Finished this a couple days ago. It's a lovely little book on the topic of running and other long-distance sports.
One thing that I came away with, though, was the whole mystery of running, which Murakami leaves intact with this story, and which I don't understand myself all the way, either.
Why do you do it? Why do you make yourself do difficult things?
For years, I avoided running. I thought it was wretched and it felt awful and I assumed I was a broken person who wasn't capable.
Then I had my boob reduction surgery and realized, no. It's just that you had all this extra fucking weight bolted onto the front of your body that made it hard.
But also? I think there was a wall I could have broken through, even with my former giant boobs. I could have broken through and realized that there is something important about withstanding pain and discomfort and uncertainty.
Running is all those things. It's all my anxiety issues, boiled down to simple tasks: do I keep going? Do I turn there? Do I stop and retie my shoes? Do I change my music? One thing at a time.
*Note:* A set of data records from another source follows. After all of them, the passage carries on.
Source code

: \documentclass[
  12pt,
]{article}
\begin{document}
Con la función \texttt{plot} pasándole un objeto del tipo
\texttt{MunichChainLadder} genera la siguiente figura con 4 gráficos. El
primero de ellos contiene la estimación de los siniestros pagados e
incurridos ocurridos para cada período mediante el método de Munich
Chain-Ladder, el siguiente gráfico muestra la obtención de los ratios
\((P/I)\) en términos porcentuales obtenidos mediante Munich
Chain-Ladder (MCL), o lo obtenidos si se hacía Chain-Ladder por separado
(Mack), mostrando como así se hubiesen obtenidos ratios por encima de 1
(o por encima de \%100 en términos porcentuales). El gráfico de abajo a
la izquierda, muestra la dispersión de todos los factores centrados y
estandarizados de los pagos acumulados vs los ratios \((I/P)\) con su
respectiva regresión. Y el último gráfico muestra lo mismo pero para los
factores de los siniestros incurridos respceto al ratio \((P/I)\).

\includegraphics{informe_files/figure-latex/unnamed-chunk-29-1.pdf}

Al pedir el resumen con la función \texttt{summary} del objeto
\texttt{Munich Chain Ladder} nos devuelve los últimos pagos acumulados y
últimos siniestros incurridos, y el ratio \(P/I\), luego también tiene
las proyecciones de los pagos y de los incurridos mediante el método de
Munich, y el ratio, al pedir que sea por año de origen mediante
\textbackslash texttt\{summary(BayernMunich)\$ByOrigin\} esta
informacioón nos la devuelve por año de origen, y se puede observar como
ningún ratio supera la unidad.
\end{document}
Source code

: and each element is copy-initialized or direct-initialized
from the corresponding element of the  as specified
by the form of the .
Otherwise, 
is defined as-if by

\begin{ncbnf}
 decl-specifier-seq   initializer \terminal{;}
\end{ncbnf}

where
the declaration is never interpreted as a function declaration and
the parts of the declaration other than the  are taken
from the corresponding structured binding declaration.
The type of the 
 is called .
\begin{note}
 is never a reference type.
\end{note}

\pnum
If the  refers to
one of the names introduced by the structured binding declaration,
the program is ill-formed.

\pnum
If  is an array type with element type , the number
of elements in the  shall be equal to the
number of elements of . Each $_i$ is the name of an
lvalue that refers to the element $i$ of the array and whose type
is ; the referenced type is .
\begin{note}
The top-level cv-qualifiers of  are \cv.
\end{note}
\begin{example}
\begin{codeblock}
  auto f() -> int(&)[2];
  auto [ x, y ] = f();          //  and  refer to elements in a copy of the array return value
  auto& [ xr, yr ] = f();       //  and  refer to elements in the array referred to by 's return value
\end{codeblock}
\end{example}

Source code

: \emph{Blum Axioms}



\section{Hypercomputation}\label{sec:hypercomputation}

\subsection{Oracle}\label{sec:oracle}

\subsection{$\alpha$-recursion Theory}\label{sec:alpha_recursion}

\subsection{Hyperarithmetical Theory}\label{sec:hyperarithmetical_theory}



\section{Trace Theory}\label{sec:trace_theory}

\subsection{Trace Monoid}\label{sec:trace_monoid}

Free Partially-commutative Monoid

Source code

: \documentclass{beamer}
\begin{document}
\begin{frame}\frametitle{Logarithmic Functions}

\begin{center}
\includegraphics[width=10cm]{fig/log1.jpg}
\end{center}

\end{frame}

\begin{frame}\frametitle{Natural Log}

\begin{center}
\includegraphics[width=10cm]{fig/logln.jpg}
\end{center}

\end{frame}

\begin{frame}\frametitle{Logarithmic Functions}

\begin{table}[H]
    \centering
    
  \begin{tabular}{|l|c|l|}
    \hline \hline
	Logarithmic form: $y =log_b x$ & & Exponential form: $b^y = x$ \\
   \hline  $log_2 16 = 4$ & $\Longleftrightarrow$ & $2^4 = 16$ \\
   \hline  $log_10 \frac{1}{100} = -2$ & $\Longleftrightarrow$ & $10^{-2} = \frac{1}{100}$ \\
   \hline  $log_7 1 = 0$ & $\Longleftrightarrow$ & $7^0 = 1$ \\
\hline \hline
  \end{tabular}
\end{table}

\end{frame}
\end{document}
But also, why don't you stop? You can just STOP if you're running. Unlike a bicycle, which you have to brake and dismount and then push all the way home. With running, you can just stop and walk.
But I don't. I used to. I don't now, though. Walking's not the same.
Why? Why won't I accept that?
And why do I keep wanting something to be given back to me, with each run? Why do I mull over whatever lesson or image or question I get from each run?
Why is running this big mysterious thing for me and for others, they can toss off a 5k, eat brunch, go home, jerk off in the shower, then mow the lawn, make dinner, go to a party, and then fall into bed without some interior ordeal about it?
I kind of like that I don't quite understand everything about running.